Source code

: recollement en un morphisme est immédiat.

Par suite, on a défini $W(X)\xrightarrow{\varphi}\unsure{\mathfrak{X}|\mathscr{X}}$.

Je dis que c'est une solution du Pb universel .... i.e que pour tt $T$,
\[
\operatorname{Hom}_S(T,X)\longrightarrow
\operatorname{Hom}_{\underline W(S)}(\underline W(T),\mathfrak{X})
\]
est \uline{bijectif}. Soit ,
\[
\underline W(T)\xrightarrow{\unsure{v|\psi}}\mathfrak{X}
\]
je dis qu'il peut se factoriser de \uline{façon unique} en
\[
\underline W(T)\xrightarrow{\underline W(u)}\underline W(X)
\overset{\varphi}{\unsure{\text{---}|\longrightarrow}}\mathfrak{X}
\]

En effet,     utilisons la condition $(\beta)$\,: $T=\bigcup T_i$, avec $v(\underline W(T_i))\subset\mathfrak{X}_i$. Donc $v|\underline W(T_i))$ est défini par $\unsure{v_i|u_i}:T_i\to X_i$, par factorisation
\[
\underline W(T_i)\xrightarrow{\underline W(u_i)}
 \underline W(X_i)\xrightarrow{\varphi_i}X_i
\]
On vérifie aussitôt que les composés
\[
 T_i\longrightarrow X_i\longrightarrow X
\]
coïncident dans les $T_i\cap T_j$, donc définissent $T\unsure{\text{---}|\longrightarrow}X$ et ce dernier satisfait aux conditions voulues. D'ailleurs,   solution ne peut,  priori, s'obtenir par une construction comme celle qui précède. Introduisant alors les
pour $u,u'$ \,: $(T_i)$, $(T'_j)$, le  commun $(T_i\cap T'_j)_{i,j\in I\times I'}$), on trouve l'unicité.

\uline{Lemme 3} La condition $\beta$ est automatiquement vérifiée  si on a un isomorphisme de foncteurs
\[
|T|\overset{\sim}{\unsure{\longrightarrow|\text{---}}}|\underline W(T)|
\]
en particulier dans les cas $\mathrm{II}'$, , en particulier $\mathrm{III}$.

> **ABOUT THIS EXERCISE**
Your answer must be an exact transcription of every record above.

> **PROBLEM SOLUTION**
Source code

: recollement en un morphisme est immédiat.

Par suite, on a défini $W(X)\xrightarrow{\varphi}\unsure{\mathfrak{X}|\mathscr{X}}$.

Je dis que c'est une solution du Pb universel .... i.e que pour tt $T$,
\[
\operatorname{Hom}_S(T,X)\longrightarrow
\operatorname{Hom}_{\underline W(S)}(\underline W(T),\mathfrak{X})
\]
est \uline{bijectif}. Soit ,
\[
\underline W(T)\xrightarrow{\unsure{v|\psi}}\mathfrak{X}
\]
je dis qu'il peut se factoriser de \uline{façon unique} en
\[
\underline W(T)\xrightarrow{\underline W(u)}\underline W(X)
\overset{\varphi}{\unsure{\text{---}|\longrightarrow}}\mathfrak{X}
\]

En effet,     utilisons la condition $(\beta)$\,: $T=\bigcup T_i$, avec $v(\underline W(T_i))\subset\mathfrak{X}_i$. Donc $v|\underline W(T_i))$ est défini par $\unsure{v_i|u_i}:T_i\to X_i$, par factorisation
\[
\underline W(T_i)\xrightarrow{\underline W(u_i)}
 \underline W(X_i)\xrightarrow{\varphi_i}X_i
\]
On vérifie aussitôt que les composés
\[
 T_i\longrightarrow X_i\longrightarrow X
\]
coïncident dans les $T_i\cap T_j$, donc définissent $T\unsure{\text{---}|\longrightarrow}X$ et ce dernier satisfait aux conditions voulues. D'ailleurs,   solution ne peut,  priori, s'obtenir par une construction comme celle qui précède. Introduisant alors les
pour $u,u'$ \,: $(T_i)$, $(T'_j)$, le  commun $(T_i\cap T'_j)_{i,j\in I\times I'}$), on trouve l'unicité.

\uline{Lemme 3} La condition $\beta$ est automatiquement vérifiée  si on a un isomorphisme de foncteurs
\[
|T|\overset{\sim}{\unsure{\longrightarrow|\text{---}}}|\underline W(T)|
\]
en particulier dans les cas $\mathrm{II}'$, , en particulier $\mathrm{III}$.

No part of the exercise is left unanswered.